Extracted data:

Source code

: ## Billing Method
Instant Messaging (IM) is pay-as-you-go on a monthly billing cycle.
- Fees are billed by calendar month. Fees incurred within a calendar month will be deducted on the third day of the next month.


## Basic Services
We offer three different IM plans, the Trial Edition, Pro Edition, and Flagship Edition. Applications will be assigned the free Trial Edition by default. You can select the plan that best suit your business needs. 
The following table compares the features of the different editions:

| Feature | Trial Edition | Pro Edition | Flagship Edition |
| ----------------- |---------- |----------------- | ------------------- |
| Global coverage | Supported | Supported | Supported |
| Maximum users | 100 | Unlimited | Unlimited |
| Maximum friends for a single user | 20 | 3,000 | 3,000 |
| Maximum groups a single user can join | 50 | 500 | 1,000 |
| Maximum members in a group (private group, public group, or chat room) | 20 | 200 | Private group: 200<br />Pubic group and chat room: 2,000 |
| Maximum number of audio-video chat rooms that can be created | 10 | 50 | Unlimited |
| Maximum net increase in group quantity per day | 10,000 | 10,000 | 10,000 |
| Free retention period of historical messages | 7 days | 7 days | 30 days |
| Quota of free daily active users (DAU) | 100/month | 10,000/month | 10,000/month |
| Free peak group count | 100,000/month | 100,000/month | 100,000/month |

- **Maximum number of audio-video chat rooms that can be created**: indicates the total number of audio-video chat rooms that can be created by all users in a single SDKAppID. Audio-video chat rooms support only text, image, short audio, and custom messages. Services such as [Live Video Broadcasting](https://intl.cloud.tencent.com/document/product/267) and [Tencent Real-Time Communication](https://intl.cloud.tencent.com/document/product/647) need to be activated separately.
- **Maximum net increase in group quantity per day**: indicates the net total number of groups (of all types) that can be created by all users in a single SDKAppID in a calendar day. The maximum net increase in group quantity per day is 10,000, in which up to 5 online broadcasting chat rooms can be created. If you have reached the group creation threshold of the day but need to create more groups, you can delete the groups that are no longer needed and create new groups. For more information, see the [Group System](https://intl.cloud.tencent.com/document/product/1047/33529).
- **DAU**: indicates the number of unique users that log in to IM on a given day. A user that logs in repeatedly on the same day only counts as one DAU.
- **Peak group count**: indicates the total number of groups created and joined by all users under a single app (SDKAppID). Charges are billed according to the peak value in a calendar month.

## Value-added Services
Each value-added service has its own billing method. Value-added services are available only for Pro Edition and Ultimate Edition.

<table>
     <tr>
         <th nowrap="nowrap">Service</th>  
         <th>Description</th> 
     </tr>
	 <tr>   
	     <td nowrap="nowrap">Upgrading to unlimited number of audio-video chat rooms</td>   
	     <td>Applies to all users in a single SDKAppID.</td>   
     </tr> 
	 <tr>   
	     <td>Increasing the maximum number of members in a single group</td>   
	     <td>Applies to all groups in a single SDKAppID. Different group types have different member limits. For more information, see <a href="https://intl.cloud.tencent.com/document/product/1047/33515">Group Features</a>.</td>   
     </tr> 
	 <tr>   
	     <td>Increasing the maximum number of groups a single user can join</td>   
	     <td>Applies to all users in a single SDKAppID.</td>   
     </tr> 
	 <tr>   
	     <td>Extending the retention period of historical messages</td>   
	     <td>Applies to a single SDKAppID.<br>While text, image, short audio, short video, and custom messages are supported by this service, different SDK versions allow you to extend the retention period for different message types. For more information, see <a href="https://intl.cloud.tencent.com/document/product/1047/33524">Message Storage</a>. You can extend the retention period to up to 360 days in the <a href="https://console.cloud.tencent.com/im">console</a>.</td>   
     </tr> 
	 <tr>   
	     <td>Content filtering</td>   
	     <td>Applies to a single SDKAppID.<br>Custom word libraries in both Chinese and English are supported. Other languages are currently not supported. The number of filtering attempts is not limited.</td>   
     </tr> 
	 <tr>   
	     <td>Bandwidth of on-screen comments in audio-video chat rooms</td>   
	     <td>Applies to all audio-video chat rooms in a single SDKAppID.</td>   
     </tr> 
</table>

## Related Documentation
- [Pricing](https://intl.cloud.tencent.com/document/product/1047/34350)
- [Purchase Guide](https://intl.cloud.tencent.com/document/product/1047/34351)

Exercise prompt: Repeat the entries exactly as they appear.

Your response:
Source code

: ## Billing Method
Instant Messaging (IM) is pay-as-you-go on a monthly billing cycle.
- Fees are billed by calendar month. Fees incurred within a calendar month will be deducted on the third day of the next month.


## Basic Services
We offer three different IM plans, the Trial Edition, Pro Edition, and Flagship Edition. Applications will be assigned the free Trial Edition by default. You can select the plan that best suit your business needs. 
The following table compares the features of the different editions:

| Feature | Trial Edition | Pro Edition | Flagship Edition |
| ----------------- |---------- |----------------- | ------------------- |
| Global coverage | Supported | Supported | Supported |
| Maximum users | 100 | Unlimited | Unlimited |
| Maximum friends for a single user | 20 | 3,000 | 3,000 |
| Maximum groups a single user can join | 50 | 500 | 1,000 |
| Maximum members in a group (private group, public group, or chat room) | 20 | 200 | Private group: 200<br />Pubic group and chat room: 2,000 |
| Maximum number of audio-video chat rooms that can be created | 10 | 50 | Unlimited |
| Maximum net increase in group quantity per day | 10,000 | 10,000 | 10,000 |
| Free retention period of historical messages | 7 days | 7 days | 30 days |
| Quota of free daily active users (DAU) | 100/month | 10,000/month | 10,000/month |
| Free peak group count | 100,000/month | 100,000/month | 100,000/month |

- **Maximum number of audio-video chat rooms that can be created**: indicates the total number of audio-video chat rooms that can be created by all users in a single SDKAppID. Audio-video chat rooms support only text, image, short audio, and custom messages. Services such as [Live Video Broadcasting](https://intl.cloud.tencent.com/document/product/267) and [Tencent Real-Time Communication](https://intl.cloud.tencent.com/document/product/647) need to be activated separately.
- **Maximum net increase in group quantity per day**: indicates the net total number of groups (of all types) that can be created by all users in a single SDKAppID in a calendar day. The maximum net increase in group quantity per day is 10,000, in which up to 5 online broadcasting chat rooms can be created. If you have reached the group creation threshold of the day but need to create more groups, you can delete the groups that are no longer needed and create new groups. For more information, see the [Group System](https://intl.cloud.tencent.com/document/product/1047/33529).
- **DAU**: indicates the number of unique users that log in to IM on a given day. A user that logs in repeatedly on the same day only counts as one DAU.
- **Peak group count**: indicates the total number of groups created and joined by all users under a single app (SDKAppID). Charges are billed according to the peak value in a calendar month.

## Value-added Services
Each value-added service has its own billing method. Value-added services are available only for Pro Edition and Ultimate Edition.

<table>
     <tr>
         <th nowrap="nowrap">Service</th>  
         <th>Description</th> 
     </tr>
	 <tr>   
	     <td nowrap="nowrap">Upgrading to unlimited number of audio-video chat rooms</td>   
	     <td>Applies to all users in a single SDKAppID.</td>   
     </tr> 
	 <tr>   
	     <td>Increasing the maximum number of members in a single group</td>   
	     <td>Applies to all groups in a single SDKAppID. Different group types have different member limits. For more information, see <a href="https://intl.cloud.tencent.com/document/product/1047/33515">Group Features</a>.</td>   
     </tr> 
	 <tr>   
	     <td>Increasing the maximum number of groups a single user can join</td>   
	     <td>Applies to all users in a single SDKAppID.</td>   
     </tr> 
	 <tr>   
	     <td>Extending the retention period of historical messages</td>   
	     <td>Applies to a single SDKAppID.<br>While text, image, short audio, short video, and custom messages are supported by this service, different SDK versions allow you to extend the retention period for different message types. For more information, see <a href="https://intl.cloud.tencent.com/document/product/1047/33524">Message Storage</a>. You can extend the retention period to up to 360 days in the <a href="https://console.cloud.tencent.com/im">console</a>.</td>   
     </tr> 
	 <tr>   
	     <td>Content filtering</td>   
	     <td>Applies to a single SDKAppID.<br>Custom word libraries in both Chinese and English are supported. Other languages are currently not supported. The number of filtering attempts is not limited.</td>   
     </tr> 
	 <tr>   
	     <td>Bandwidth of on-screen comments in audio-video chat rooms</td>   
	     <td>Applies to all audio-video chat rooms in a single SDKAppID.</td>   
     </tr> 
</table>

## Related Documentation
- [Pricing](https://intl.cloud.tencent.com/document/product/1047/34350)
- [Purchase Guide](https://intl.cloud.tencent.com/document/product/1047/34351)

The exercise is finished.